[WHAT NEEDS TO BE DONE]: Every line containing the string "public" should be returned from the records.

[DATA SECTION]:
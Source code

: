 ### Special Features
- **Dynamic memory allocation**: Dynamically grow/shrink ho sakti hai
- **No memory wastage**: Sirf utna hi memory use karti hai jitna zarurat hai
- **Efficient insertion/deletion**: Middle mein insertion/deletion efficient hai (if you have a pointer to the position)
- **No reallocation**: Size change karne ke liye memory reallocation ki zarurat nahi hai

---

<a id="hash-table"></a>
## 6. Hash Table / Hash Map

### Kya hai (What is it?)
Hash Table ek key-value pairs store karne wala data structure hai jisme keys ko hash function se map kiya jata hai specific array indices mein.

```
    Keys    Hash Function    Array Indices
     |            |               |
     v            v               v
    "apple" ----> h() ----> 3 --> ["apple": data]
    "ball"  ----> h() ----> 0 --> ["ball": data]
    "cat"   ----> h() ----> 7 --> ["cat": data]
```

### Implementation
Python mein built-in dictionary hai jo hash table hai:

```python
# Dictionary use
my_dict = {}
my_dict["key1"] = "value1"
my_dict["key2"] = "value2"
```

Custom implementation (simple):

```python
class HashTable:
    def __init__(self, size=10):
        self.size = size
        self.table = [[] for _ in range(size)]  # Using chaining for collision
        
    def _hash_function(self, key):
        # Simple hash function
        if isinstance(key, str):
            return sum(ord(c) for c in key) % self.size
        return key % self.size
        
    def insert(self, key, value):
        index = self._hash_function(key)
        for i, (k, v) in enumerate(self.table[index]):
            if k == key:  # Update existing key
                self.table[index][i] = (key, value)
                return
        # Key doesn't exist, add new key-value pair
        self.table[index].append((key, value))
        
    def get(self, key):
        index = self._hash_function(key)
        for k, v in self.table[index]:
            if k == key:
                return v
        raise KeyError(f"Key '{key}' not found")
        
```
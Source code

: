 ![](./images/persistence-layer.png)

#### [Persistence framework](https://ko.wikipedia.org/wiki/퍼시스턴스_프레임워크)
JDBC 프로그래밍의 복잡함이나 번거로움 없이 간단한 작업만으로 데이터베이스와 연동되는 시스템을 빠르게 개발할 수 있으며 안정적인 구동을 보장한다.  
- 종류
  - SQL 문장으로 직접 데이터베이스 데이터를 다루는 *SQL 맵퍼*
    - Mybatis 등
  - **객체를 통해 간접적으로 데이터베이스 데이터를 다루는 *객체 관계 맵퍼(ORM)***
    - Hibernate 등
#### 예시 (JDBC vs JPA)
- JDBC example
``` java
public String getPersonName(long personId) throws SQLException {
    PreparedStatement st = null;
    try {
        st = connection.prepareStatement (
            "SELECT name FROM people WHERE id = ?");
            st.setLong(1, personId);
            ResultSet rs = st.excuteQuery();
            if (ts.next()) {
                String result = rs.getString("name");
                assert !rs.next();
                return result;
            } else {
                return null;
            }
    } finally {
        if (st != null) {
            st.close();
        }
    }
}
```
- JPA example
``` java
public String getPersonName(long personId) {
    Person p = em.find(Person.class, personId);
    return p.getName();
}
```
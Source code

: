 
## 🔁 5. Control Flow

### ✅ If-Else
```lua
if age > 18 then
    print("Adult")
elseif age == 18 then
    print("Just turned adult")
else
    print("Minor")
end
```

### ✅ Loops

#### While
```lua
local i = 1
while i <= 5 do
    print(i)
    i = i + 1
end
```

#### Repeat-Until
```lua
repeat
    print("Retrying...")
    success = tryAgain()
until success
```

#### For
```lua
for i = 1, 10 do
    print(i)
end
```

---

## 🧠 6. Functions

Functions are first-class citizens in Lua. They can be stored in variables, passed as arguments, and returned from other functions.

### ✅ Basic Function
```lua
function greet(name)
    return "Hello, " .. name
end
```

[WRITTEN SOLUTION]:
public String getPersonName(long personId) throws SQLException {
public String getPersonName(long personId) {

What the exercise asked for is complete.